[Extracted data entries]
◆ ◆ ◆ ◆

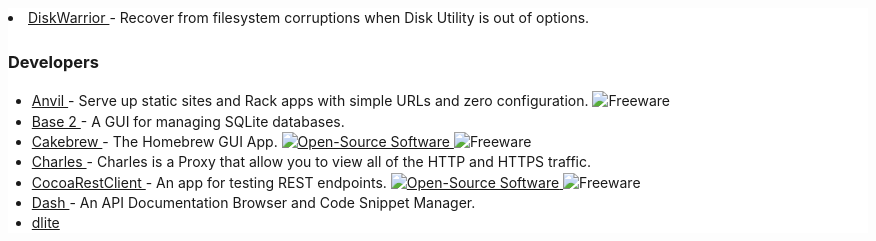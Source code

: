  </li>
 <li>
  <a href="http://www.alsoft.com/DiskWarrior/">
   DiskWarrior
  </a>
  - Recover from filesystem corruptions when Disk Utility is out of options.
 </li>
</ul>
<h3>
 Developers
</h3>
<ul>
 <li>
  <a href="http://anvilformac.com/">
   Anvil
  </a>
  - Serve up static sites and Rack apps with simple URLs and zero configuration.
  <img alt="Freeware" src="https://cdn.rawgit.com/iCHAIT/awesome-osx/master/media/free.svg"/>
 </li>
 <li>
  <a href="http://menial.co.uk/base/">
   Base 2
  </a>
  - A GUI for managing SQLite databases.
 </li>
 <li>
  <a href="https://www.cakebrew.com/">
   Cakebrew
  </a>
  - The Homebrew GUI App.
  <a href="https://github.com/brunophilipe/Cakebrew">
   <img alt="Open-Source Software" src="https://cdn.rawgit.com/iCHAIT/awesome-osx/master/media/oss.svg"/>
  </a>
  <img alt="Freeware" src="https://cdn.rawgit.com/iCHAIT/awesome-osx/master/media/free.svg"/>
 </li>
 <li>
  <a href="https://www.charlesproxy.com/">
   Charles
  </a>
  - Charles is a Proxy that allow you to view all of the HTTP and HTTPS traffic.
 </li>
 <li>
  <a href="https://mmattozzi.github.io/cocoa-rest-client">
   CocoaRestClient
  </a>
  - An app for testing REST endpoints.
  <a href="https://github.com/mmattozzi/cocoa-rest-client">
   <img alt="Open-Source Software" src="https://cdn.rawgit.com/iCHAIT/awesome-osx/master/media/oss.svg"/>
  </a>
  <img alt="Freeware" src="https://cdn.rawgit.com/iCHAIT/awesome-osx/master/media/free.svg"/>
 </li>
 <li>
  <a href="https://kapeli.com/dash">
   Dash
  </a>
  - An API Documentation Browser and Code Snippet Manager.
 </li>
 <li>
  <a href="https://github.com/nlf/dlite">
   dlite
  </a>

◆ ◆ ◆ ◆

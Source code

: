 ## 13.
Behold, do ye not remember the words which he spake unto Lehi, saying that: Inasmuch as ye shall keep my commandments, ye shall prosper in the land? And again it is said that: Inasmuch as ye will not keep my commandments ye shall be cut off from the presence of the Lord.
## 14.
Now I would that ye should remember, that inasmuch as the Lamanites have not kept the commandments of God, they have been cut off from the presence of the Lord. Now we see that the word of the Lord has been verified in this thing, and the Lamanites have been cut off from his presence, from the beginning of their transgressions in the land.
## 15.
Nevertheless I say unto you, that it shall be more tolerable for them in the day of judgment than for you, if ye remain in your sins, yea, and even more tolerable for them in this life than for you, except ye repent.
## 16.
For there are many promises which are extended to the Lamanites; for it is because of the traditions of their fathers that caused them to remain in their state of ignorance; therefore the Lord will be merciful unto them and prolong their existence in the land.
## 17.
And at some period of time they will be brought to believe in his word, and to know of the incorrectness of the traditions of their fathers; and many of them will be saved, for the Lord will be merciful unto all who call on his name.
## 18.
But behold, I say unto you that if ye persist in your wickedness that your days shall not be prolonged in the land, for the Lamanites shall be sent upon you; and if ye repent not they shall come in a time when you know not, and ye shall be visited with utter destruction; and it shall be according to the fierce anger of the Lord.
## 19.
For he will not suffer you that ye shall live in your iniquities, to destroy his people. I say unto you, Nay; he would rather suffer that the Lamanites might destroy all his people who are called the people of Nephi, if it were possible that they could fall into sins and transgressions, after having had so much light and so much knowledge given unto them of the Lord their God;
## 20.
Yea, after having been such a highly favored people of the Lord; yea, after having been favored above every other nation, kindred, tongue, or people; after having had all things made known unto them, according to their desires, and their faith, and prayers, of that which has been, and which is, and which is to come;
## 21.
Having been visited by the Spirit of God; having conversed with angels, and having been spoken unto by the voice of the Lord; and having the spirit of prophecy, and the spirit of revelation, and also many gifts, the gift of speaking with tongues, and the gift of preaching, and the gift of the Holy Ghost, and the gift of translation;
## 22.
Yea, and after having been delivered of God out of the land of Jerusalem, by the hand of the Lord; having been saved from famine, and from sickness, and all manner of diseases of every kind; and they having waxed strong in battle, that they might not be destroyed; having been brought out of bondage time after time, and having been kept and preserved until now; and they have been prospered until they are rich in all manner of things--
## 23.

◆ ◆ ◆ ◆

Each line of the data that holds "come" should be reported.

The answer »
But behold, I say unto you that if ye persist in your wickedness that your days shall not be prolonged in the land, for the Lamanites shall be sent upon you; and if ye repent not they shall come in a time when you know not, and ye shall be visited with utter destruction; and it shall be according to the fierce anger of the Lord.
Yea, after having been such a highly favored people of the Lord; yea, after having been favored above every other nation, kindred, tongue, or people; after having had all things made known unto them, according to their desires, and their faith, and prayers, of that which has been, and which is, and which is to come;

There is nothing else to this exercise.